My interpretation is this:
Chronic Fatigue Syndrome is poorly understood not just by the public, but by physicians, the media, and insurance companies as well.
Key criteria for the IOM, in order to effect change, are:
- More research dollars to determine the underlying cause of CFS/ME
- A re-branding of the disease
- Accurate diagnostic criteria
- A reduction in time to diagnose
- Better rapport between patient and physician
- A primary endpoint relevant to patient quality of life that pharmaceutical companies can use to develop treatments
Now we all know that CFS research has been massively underfunded to date, often has poor research quality (no offense to the researchers, this generally has to do with lack of funding resulting in small sample sizes and poor controls), and has often been co-opted to look at other, better understood research topics (MS, lyme disease, depression, PTSD, etc.). So putting this in the context of "what can the medical establishment do to fix this in the near term?", PEM as shown with the two-day cycle test showing a large reduction in VO2 max (
http://www.translational-medicine.com/content/12/1/104) offers them the best framework out of a number of poor choices.
Advantages include:
1) The new name gives physicians who don't know much about the disease a new focus: exercise intolerance. Instead of a number of negative blood tests (which, for the overwhelming majority of the patients they see means "not sick" or "getting better"), a physician gets a numerical readout that says this patient
cannot reproduce their level of exertion (VO2 max) two days in a row, on a level that
has to be pathological.
2) This, in turn, provides physicians with a clear cut result to validate their approach "This patient
is sick, and we're going to try drugs x, y & z to reduce their symptoms."

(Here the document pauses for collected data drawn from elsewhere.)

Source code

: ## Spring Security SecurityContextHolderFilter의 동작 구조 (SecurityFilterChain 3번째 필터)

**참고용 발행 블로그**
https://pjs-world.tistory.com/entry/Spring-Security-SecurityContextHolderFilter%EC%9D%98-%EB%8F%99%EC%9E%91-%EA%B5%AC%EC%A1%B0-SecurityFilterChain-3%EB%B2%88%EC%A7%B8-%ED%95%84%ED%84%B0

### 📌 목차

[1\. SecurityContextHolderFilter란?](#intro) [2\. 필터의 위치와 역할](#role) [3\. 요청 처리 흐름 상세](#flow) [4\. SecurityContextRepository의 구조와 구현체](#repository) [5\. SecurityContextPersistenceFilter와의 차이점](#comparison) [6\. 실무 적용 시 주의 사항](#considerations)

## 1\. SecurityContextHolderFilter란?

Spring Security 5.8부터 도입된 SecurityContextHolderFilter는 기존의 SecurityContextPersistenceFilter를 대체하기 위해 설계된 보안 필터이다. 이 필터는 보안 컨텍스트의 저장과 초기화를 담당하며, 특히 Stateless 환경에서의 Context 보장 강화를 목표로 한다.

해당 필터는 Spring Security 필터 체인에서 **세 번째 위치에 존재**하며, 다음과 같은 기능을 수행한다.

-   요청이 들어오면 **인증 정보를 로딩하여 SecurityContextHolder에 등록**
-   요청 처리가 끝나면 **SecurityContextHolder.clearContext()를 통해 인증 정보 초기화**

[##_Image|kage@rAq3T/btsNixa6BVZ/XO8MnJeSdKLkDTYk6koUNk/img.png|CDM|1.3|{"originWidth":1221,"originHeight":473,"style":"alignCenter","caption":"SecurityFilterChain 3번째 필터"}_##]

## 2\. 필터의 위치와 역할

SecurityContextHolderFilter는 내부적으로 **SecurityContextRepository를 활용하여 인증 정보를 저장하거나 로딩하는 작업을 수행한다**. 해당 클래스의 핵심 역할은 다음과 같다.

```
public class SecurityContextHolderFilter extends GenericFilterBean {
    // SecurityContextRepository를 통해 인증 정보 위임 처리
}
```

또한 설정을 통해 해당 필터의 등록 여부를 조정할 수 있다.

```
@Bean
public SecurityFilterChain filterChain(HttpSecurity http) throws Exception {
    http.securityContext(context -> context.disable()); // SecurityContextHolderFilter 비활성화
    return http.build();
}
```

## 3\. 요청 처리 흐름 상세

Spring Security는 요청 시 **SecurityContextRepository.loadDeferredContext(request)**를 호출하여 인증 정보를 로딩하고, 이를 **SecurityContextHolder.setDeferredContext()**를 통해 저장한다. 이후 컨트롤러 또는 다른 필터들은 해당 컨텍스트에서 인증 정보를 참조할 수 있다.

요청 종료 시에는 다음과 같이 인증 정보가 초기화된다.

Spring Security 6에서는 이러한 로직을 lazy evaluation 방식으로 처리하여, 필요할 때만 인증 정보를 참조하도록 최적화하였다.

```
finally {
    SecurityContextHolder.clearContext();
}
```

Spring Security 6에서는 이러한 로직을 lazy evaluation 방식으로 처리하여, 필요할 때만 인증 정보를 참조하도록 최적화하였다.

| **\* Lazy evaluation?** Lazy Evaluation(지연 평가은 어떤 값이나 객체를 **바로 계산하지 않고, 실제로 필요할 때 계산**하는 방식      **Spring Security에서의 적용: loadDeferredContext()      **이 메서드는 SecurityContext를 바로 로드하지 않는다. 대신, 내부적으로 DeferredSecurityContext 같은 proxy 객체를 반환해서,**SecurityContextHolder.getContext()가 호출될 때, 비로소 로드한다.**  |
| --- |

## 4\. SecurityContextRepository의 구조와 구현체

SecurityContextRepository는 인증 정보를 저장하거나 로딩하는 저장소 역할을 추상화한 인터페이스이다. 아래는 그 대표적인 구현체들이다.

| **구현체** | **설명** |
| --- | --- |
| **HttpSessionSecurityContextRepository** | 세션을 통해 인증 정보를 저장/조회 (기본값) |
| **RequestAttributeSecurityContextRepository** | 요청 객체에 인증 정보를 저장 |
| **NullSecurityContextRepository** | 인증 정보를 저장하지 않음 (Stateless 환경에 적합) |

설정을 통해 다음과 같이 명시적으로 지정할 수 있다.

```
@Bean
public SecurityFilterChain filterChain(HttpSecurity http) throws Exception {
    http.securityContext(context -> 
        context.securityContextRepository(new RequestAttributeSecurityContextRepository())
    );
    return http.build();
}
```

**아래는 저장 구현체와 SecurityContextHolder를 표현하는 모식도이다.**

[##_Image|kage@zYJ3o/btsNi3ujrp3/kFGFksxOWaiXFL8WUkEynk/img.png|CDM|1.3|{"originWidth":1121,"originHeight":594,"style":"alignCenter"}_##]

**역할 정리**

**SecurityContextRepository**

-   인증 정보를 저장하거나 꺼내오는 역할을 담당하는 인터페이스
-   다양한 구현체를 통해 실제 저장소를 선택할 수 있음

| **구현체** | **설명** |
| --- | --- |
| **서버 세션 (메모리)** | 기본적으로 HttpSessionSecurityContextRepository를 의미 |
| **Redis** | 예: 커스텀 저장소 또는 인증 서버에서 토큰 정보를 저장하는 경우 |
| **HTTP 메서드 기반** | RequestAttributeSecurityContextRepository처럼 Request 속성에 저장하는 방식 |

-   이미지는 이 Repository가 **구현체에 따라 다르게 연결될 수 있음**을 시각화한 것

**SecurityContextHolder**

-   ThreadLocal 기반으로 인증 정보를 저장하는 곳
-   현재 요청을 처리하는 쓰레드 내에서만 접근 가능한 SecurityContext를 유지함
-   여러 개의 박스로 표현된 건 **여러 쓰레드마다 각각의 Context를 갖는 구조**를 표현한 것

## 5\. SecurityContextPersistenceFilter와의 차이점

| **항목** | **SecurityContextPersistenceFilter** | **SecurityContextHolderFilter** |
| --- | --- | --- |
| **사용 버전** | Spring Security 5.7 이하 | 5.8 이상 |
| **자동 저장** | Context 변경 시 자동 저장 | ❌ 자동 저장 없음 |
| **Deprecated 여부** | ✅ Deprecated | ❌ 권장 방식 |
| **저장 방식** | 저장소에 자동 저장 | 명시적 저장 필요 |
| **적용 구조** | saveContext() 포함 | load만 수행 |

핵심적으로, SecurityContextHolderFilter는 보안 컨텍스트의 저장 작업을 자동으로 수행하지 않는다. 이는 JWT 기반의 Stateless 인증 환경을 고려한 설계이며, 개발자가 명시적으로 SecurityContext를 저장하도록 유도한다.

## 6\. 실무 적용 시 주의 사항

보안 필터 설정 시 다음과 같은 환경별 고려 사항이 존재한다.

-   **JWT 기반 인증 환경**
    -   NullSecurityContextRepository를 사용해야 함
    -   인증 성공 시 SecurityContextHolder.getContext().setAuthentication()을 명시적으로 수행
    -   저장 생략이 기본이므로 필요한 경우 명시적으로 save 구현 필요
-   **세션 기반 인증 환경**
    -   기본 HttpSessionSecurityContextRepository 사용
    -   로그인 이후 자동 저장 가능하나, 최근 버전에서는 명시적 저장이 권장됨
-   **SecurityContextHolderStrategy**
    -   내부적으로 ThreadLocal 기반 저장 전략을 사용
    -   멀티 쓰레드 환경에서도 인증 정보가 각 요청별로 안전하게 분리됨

3) Exercise intolerance is a much better symptom for the physician to develop a rapport with the patient than other indicators like the pain, fatigue and mental fog. Pain, fatigue and mental fog are all subjective and have social stigma attached (Are they displaying drug-seeking behaviour? Malingering? How bad is it really? Do they just need more willpower?). They're also almost worthless diagnostically, between the number of other diseases sharing these symptoms and the fact that they are commonly faked. Remember, any normal GP is going to see many, many more problem patients than they do PWCFS, and they need a signature to reliably separate a "true" CFS patient from the noise.
4) Unlike all the PACE & GET controversy over the subjective nature of the "recovery", drug companies have a quantitative endpoint to test drugs against. This is
hugely important, with the FDA becoming increasingly demanding that new treatments demonstrate significant improved patient outcomes. Besides, the industry is highly conservative, and wants clear timelines, milestones, and go-no go decisions on their path to drug approval, and won't spend money punching smoke instead of a clear target.
5) With PEM as a focus, additional research dollars may become available from a number of sources. Pharmaceutical companies want a defined molecular mechanism to target therapies for. Strength of NIH grant proposals goes up because of the increase in perceived significance, and because the chance of success is improved by working on a particular aspect of the disease.
At the end of the day, is there the possibility that this new name and report will encourage focus on one subgroup to the detriment of others? Absolutely. Is SEID a compromise? Of course, this whole report is about bringing CFS/ME back into the public awareness, which means trying to appease everyone, including insurers. Overall, though, I think the IOM did a pretty good job with what they had to work with.